This past September marked the one hundred and fifteenth anniversary of the most reprinted newspaper editorial of all time in the English language. The back-story is just as important, if you’ll follow me after the jump …..
But first: Top Comments appears nightly, as a round-up of the best comments on Daily Kos. Surely you come across comments daily that are perceptive, apropos and .. well, perhaps even humorous. But they are more meaningful if they're well-known ... which is where you come in (especially in diaries/stories receiving little attention).
Send your nominations to TopComments at gmail dot com by 9:30 PM Eastern Time nightly, or by our KosMail message board. Please indicate (a) why you liked the comment, and (b) your Dkos user name (to properly credit you) as well as a link to the comment itself.
In my early twenties I encountered the famous editorial with words
Yes, Virginia as the answer to the question “Is there a Santa Claus?” A few writers have gone so far to blame it for encouraging government dependence – for myself, I simply thought it was trite, banal.

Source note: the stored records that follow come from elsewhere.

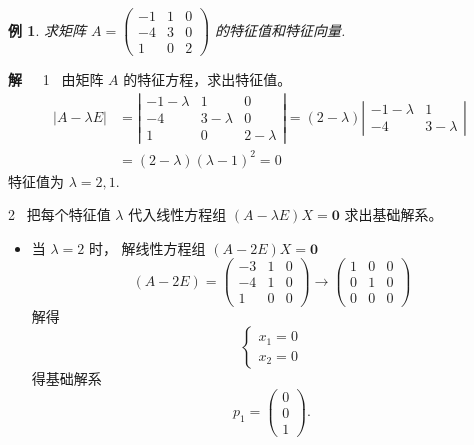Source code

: \documentclass[13pt]{beamer}
\newtheorem{exa}{例}
\def\sol{{\bf 解~~ }}
\begin{document}
\begin{frame}
\begin{exa}
求矩阵 $A=\left(\begin{array}{ccc}-1 & 1 & 0 \\ -4 & 3 & 0 \\ 1 & 0 & 2\end{array}\right)$ 的特征值和特征向量.
\end{exa}
\sol 1~ 由矩阵 $A$ 的特征方程，求出特征值。
\[
\begin{aligned}
|A-\lambda E| &=\left|\begin{array}{ccc}
-1-\lambda & 1 & 0 \\
-4 & 3-\lambda & 0 \\
1 & 0 & 2-\lambda
\end{array}\right|=(2-\lambda)\left|\begin{array}{cc}
-1-\lambda & 1 \\
-4 & 3-\lambda
\end{array}\right| \\
&=(2-\lambda)(\lambda-1)^{2}=0
\end{aligned}
\]
特征值为 $\lambda=2,1$.
\end{frame}


\begin{frame}
2~ 把每个特征值 $\lambda$ 代入线性方程组 $(A-\lambda E) X=\mathbf{0}$
求出基础解系。
\begin{itemize}
	\item 当 $\lambda={2}$ 时， 解线性方程组 $(A-2 E) X=\mathbf{0}$
\[
(A-2 E)=\left(\begin{array}{ccc}
-3 & 1 & 0 \\
-4 & 1 & 0 \\
1 & 0 & 0
\end{array}\right) \rightarrow\left(\begin{array}{ccc}
1 & 0 & 0 \\
0 & 1 & 0 \\
0 & 0 & 0
\end{array}\right)
\]
解得
\[
\left\{\begin{array}{l}{x}_{1}={0} \\ {x}_{2}={0}\end{array}\right.
\]
得基础解系  
\[
{p}_{1}=\left(\begin{array}{l} {0} \\ {0} \\ {1}\end{array}\right).
\]
\end{itemize}
\end{frame}
\end{document}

Well, it took two decades before I re-read it ...... and saw the error of my ways.
Indeed, I now see this editorial as taking its place alongside other Yuletide stories that …. in reality, are about much larger issues than Christmas. A Christmas Carol, for example, is Charles Dickens’ take about the treatment of the poor (more akin to "Hard Times"). And the film It’s a Wonderful Life deals more with an individual’s life than Christmas – and George Bailey has been cited by the Move Your Money campaigns on both sides of the Atlantic. And thus the "Yes, Virginia" editorial is saying in in my mind's eye, "Blessed are those who are moved by more than sight and touch, and the power of the unseen".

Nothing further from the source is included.